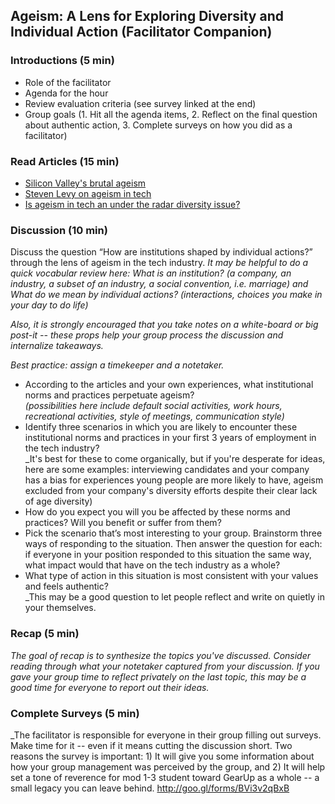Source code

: ## Ageism: A Lens for Exploring Diversity and Individual Action (Facilitator Companion)

### Introductions (5 min)
* Role of the facilitator
* Agenda for the hour
* Review evaluation criteria (see survey linked at the end)
* Group goals (1. Hit all the agenda items, 2. Reflect on the final question about authentic action, 3. Complete surveys on how you did as a facilitator)

### Read Articles (15 min)
  * [Silicon Valley's brutal ageism](https://newrepublic.com/article/117088/silicons-valleys-brutal-ageism)
  * [Steven Levy on ageism in tech](https://medium.com/backchannel/how-can-we-achieve-age-diversity-in-silicon-valley-11a847cb37b7#.68wfpepu4)
  * [Is ageism in tech an under the radar diversity issue?](http://www.fastcompany.com/3054204/the-future-of-work/is-ageism-in-tech-an-under-the-radar-diversity-issue) 

### Discussion (10 min)
Discuss the question “How are institutions shaped by individual actions?” through the lens of ageism in the tech industry. 
_It may be helpful to do a quick vocabular review here: What is an institution? (a company, an industry, a subset of an industry, a social convention, i.e. marriage) and What do we mean by individual actions? (interactions, choices you make in your day to do life)_

_Also, it is *strongly* encouraged that you take notes on a white-board or big post-it -- these props help your group process the discussion and internalize takeaways._

_Best practice: assign a timekeeper and a notetaker._

* According to the articles and your own experiences, what institutional norms and practices perpetuate ageism?  
_(possibilities here include default social activities, work hours, recreational activities, style of meetings, communication style)_
* Identify three scenarios in which you are likely to encounter these institutional norms and practices in your first 3 years of employment in the tech industry?  
_It's best for these to come organically, but if you're desperate for ideas, here are some examples: interviewing candidates and your company has a bias for experiences young people are more likely to have, ageism excluded from your company's diversity efforts despite their clear lack of age diversity)
* How do you expect you will you be affected by these norms and practices? Will you benefit or suffer from them?  
* Pick the scenario that’s most interesting to your group. Brainstorm three ways of responding to the situation. Then answer the question for each: if everyone in your position responded to this situation the same way, what impact would that have on the tech industry as a whole?  
* What type of action in this situation is most consistent with your values and feels authentic?  
_This may be a good question to let people reflect and write on quietly in your themselves. 

### Recap (5 min)
_The goal of recap is to synthesize the topics you've discussed. Consider reading through what your notetaker captured from your discussion. If you gave your group time to reflect privately on the last topic, this may be a good time for everyone to report out their ideas._

### Complete Surveys (5 min)
_The facilitator is responsible for everyone in their group filling out surveys. Make time for it -- even if it means cutting the discussion short. Two reasons the survey is important: 1) It will give you some information about how your group management was perceived by the group, and 2) It will help set a tone of reverence for mod 1-3 student toward GearUp as a whole -- a small legacy you can leave behind. 
http://goo.gl/forms/BVi3v2qBxB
------------------------------
#### PROBLEM DESCRIPTION
From the data above, reproduce word for word the lines running from the line with "of the facilitator" to the line with "### Read Articles (15 min)", ends included.

#### REPLY TO THE EXERCISE
* Role of the facilitator
* Agenda for the hour
* Review evaluation criteria (see survey linked at the end)
* Group goals (1. Hit all the agenda items, 2. Reflect on the final question about authentic action, 3. Complete surveys on how you did as a facilitator)

### Read Articles (15 min)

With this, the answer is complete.